■ Directions for this task
Which lines in the records below contain the word "Resource"? Return each of them.

■ Stored items from a collection
+-------+
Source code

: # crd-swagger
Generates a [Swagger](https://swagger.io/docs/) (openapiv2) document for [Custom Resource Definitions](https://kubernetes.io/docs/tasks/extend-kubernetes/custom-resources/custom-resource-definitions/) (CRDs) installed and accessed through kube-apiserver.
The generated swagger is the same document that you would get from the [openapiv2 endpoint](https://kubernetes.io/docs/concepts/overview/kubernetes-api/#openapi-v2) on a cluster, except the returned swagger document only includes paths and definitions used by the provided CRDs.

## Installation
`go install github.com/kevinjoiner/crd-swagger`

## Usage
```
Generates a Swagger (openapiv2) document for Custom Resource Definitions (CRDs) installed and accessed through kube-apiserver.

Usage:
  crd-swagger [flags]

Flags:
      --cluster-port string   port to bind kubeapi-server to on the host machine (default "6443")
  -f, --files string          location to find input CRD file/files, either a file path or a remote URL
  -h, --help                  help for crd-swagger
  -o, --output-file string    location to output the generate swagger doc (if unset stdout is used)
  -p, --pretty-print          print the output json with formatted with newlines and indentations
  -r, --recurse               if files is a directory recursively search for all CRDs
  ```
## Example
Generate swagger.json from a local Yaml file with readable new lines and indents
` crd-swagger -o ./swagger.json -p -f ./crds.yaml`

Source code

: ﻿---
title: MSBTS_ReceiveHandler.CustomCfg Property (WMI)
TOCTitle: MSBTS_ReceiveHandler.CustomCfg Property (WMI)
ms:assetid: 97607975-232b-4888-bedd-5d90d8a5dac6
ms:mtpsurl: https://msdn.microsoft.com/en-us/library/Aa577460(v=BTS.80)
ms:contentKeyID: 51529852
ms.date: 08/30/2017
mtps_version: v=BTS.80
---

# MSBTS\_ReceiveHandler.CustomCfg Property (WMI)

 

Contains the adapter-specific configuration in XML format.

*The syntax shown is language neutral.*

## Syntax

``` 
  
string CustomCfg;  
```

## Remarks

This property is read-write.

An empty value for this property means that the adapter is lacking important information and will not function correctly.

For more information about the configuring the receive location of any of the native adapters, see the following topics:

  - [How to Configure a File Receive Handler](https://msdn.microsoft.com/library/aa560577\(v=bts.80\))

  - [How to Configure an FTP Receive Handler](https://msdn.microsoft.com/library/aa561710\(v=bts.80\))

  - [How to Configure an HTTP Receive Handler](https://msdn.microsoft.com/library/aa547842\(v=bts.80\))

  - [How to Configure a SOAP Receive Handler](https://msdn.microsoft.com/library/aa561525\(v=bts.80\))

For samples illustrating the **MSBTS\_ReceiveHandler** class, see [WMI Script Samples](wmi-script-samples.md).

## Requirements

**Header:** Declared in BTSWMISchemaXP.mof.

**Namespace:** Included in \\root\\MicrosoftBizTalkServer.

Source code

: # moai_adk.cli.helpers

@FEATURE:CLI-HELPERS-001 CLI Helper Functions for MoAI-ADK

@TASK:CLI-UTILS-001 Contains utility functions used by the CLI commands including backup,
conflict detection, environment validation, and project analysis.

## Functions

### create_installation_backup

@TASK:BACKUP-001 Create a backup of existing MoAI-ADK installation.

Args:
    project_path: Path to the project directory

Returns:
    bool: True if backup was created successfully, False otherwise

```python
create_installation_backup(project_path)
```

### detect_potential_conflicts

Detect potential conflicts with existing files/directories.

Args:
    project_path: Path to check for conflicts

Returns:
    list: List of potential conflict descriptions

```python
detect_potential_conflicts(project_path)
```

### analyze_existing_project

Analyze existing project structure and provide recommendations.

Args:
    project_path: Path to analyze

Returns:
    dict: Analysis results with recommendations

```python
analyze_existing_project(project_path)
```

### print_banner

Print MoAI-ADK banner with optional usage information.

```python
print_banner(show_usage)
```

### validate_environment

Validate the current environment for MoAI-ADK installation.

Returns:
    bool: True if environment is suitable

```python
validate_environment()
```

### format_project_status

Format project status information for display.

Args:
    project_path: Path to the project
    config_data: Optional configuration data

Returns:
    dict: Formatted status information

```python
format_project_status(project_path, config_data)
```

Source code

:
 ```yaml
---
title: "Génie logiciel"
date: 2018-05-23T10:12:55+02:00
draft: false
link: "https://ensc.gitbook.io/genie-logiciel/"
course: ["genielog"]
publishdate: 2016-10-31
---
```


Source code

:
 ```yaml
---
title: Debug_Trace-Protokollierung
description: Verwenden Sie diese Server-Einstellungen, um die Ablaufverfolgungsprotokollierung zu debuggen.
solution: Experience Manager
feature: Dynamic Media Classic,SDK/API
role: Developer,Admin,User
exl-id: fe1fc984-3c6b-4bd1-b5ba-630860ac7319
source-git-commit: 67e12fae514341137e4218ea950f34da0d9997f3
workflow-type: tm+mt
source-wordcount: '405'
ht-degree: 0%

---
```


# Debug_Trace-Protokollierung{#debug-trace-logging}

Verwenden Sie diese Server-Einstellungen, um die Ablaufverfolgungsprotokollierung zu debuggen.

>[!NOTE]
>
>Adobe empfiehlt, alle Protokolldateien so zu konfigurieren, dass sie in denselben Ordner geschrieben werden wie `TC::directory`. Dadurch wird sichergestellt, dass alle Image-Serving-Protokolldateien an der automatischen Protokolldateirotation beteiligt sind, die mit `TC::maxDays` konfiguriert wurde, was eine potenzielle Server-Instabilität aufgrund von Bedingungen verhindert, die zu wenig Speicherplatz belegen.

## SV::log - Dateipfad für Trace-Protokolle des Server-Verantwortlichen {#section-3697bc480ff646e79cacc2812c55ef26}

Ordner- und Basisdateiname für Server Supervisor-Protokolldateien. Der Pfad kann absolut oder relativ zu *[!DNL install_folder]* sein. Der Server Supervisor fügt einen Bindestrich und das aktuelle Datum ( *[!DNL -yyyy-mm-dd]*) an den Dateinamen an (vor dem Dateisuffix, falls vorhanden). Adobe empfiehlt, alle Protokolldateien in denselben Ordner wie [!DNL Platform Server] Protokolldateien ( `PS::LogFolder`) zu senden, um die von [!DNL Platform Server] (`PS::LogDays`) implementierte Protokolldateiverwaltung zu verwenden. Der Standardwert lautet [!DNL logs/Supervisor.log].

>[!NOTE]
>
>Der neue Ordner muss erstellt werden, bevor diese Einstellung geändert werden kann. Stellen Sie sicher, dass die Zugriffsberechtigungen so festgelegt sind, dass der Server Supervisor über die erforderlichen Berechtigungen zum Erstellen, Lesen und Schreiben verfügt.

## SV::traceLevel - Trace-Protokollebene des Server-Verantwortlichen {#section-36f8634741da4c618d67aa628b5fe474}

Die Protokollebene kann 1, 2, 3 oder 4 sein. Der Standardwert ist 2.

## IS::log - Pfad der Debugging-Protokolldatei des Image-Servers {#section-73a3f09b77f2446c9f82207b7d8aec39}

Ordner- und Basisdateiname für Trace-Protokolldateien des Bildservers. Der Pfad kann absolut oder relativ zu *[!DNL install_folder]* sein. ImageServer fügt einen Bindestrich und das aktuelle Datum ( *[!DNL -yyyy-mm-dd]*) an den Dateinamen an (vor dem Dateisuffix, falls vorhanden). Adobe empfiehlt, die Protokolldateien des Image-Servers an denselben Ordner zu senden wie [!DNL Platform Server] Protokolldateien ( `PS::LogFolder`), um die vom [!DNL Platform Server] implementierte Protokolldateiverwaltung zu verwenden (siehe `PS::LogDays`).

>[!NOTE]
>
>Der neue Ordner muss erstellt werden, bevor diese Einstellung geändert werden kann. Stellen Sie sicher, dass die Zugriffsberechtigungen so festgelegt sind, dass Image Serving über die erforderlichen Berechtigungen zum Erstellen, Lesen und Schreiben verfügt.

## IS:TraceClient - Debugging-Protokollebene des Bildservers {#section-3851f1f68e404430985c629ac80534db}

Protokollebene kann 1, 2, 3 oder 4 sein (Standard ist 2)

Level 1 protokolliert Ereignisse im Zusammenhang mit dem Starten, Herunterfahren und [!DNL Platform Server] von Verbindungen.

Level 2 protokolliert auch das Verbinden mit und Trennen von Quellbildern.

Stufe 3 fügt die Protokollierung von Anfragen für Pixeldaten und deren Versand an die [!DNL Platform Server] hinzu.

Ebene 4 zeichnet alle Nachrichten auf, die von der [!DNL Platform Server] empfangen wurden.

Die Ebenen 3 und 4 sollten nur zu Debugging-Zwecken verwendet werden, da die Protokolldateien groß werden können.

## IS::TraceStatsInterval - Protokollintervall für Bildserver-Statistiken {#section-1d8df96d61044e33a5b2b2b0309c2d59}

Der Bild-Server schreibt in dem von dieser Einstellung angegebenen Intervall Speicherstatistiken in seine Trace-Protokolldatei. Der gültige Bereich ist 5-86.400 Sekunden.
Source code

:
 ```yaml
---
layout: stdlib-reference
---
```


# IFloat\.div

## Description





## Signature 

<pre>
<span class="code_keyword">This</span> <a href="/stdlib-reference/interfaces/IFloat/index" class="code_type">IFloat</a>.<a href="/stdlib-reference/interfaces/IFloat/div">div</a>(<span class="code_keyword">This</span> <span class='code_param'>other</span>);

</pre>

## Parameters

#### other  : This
+-------+
■ Answer for this exercise
Generates a [Swagger](https://swagger.io/docs/) (openapiv2) document for [Custom Resource Definitions](https://kubernetes.io/docs/tasks/extend-kubernetes/custom-resources/custom-resource-definitions/) (CRDs) installed and accessed through kube-apiserver.
Generates a Swagger (openapiv2) document for Custom Resource Definitions (CRDs) installed and accessed through kube-apiserver.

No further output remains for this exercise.